Association « Sauvons la recherche »

C/O Bertrand Monthubert

Paris, le 29 mars 2007

Cher Monsieur,

L’actualité politique particulièrement chargée de ces dernières semaines m’a empêché de vous répondre plus tôt, mais j’ai bien pris connaissance de la lettre ouverte aux candidats à l’élection présidentielle que vous m’avez fait parvenir.

J’ai déjà eu l’occasion de m’exprimer devant vous sur ce sujet dans le cadre de l’université d’automne de « Sauvons la recherche », à la fin du mois d’octobre.

L’excellence de notre recherche est un de nos principaux atouts dans la compétition économique mondiale. La recherche d’aujourd’hui, c’est l’innovation de demain et les emplois d’après-demain.

Depuis vingt-cinq ans, les conditions de travail de nos chercheurs se sont progressivement dégradées, et les jeunes chercheurs sont de plus en plus nombreux à devoir s’expatrier pour trouver les moyens de conduire leurs projets.

Dans ce contexte, le projet de loi sur la recherche déposé par le gouvernement au printemps 2006 nous est apparu très insuffisant. C’est la raison pour laquelle nous avons voté contre ce texte.

Je pense que la sauvegarde de la recherche française implique d’abord de lui donner des moyens. Je propose un pacte national et transpartisan en faveur d’une augmentation régulière et sur le long terme du budget de la recherche de 5% par an pendant dix ans.

Vous m’interrogez sur ma vision de la définition des objectifs scientifiques des établissements de recherche et des grandes orientations de la politique de recherche. Ma conviction est que, pour être pertinentes, ces décisions doivent associer la communauté scientifique, les responsables politiques et les entreprises. S’agissant spécifiquement des orientations nationales, leur cohérence avec les orientations des programmes-cadres de recherche et de développement communautaires doit être mieux garantie.

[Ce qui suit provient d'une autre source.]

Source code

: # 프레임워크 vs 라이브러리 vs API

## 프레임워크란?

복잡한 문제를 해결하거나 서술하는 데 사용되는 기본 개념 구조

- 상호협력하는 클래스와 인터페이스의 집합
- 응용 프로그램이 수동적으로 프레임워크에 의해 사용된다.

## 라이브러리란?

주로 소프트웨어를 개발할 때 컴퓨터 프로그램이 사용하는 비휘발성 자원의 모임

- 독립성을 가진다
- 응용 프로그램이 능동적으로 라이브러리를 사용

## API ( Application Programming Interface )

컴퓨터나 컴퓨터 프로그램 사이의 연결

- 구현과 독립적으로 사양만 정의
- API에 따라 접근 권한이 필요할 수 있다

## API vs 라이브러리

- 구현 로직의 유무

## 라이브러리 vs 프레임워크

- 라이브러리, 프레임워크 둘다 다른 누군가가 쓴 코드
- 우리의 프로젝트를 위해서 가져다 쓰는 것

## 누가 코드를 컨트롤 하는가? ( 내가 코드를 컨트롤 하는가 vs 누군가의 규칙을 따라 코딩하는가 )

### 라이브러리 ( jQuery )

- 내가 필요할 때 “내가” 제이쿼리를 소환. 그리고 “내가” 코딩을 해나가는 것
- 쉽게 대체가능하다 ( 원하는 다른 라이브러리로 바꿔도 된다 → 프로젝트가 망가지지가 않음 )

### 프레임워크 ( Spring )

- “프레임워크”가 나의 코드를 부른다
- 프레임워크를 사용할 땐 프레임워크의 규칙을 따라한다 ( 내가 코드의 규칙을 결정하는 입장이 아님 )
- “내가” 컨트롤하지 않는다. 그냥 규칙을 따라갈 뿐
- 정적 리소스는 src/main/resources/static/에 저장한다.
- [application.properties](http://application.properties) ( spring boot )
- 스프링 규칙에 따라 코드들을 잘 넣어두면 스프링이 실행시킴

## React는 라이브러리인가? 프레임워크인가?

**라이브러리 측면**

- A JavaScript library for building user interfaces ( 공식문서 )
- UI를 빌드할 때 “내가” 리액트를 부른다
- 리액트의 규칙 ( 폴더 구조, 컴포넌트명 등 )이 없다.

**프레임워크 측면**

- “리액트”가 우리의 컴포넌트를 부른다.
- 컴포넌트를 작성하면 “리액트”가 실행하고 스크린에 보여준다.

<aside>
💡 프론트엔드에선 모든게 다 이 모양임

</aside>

Concernant la valorisation de la recherche, je constate comme vous que le bilan du crédit d’impôt-recherche n’est pas satisfaisant. Nous devons diversifier nos outils. Je suis loin de partager toutes les conclusions du récent rapport de l’inspection générale des Finances et de l’inspection générale de l’administration de l’Education nationale et de la recherche, mais certaines des orientations qu’il suggère me paraissent intéressantes : généralisation du mécanisme d’abondement des contrats de recherche avec les entreprises des laboratoires ayant reçu le label Carnot, rationalisation et professionnalisation des structures de valorisation des établissements à travers la création d’offices mutualisés de transfert de technologie, contractualisation et création de pôles de recherche et d’enseignement supérieur…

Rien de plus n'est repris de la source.